Parents blast teachers union
The NZ School Trustees Assn (effectively the voice for parents) is getting sick of the union tactics:
The continued “shotgun approach” by the primary teachers union (NZEI) and the Principals Federation (NZPF) to the Nationals Standards issue is not helpful to anyone says the New Zealand School Trustees Association.
President Lorraine Kerr says the constant shifting of the ground, and arguments, hoping that one of the approaches will score a response with the school community, Boards of Trustees, and others, does not strengthen the unions’ case at all. Indeed, if they are not careful, there is a risk they may end up shooting themselves in the foot by way of an ever increasing credibility gap.
In other words, stop scaremongering.
The concerns appear to shift constantly, so it’s no surprise that many people find the whole debate somewhat confusing, and, in fact it is rapidly becoming quite tiresome, she says.
“I have every sympathy for those many parents/caregivers, who see nothing wrong with the idea that they should know how their children are doing in key areas, including literacy/numeracy, from wondering what the fuss is actually about,” Lorraine Kerr says.
And that is all it is about.
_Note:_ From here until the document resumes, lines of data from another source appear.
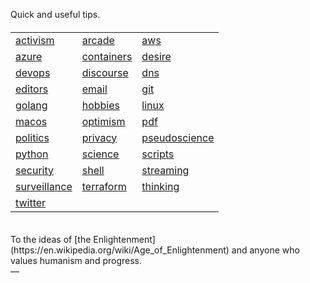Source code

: Quick and useful tips.

<html lang="en">
<head>
  <meta charset="UTF-8">
  <meta name="viewport" content="width=device-width, initial-scale=1.0">
  <link rel="stylesheet" href="styles.css">
</head>

<body>
<h4>
<table>

<tr>
<td> <a href="activism/">activism</a> </td>
<td> <a href="arcade/">arcade</a> </td>
<td> <a href="aws/">aws</a> </td>
</tr>

<tr>
<td> <a href="azure/">azure</a> </td>
<td> <a href="containers">containers</a> </td>
<td> <a href="desire">desire</a> </td>
</tr>

<tr>
<td> <a href="devops">devops</a> </td>
<td> <a href="discourse/">discourse</a> </td>
<td> <a href="dns">dns</a> </td>
</tr>

<tr>
<td> <a href="editors/">editors</a> </td>
<td> <a href="email">email</a> </td>
<td> <a href="git">git</a> </td>
</tr>

<tr>
<td> <a href="golang">golang</a> </td>
<td> <a href="hobbies/">hobbies</a> </td>
<td> <a href="linux/">linux</a> </td>
</tr>

<tr>
<td> <a href="macos/">macos</a> </td>
<td> <a href="optimism/">optimism</a> </td>
<td> <a href="pdf/">pdf</a> </td>
</tr>

<tr>
<td> <a href="politics/">politics</a> </td>
<td> <a href="privacy/">privacy</a> </td>
<td> <a href="pseudoscience/">pseudoscience</a> </td>
</tr>

<tr>
<td> <a href="python/">python</a> </td>
<td> <a href="science/">science</a> </td>
<td> <a href="scripts/">scripts</a> </td>
</tr>

<tr>
<td> <a href="security/">security</a> </td>
<td> <a href="shell/">shell</a> </td>
<td> <a href="streaming/">streaming</a> </td>
</tr>

<tr>
<td> <a href="surveillance/">surveillance</a> </td>
<td> <a href="terraform/">terraform</a> </td>
<td> <a href="thinking/">thinking</a> </td>
</tr>

<tr>
<td> <a href="twitter/">twitter</a> </td>
</tr>

</table>
</h4>
</body>

</html>

<br>
To the ideas of [the Enlightenment](https://en.wikipedia.org/wiki/Age_of_Enlightenment) and anyone who values humanism and progress.<br>
&mdash; <taco-crowd@que.one><br>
Allowing parents to know how theri kids are doing in terms of meeting or exceeding the national standard for numeracy and literacy.
NZSTA has also struggled at times to identify what the issue actually is, but did get some clarity at a meeting in late 2009 when the president of NZEI stated that NZEI would have no problems at all with National Standards if the threat of league tables was removed.
Lorraine Kerr says that if that is the real driving concern, it needed quickly dealt with.
The unions need to recognise this is the Internet age. You can not prevent parents from sharing info on schools.You can’t prevent any number of people or organisations from doing comparison tables – just as you get in the health sector, the police sector, the finance sector etc etc.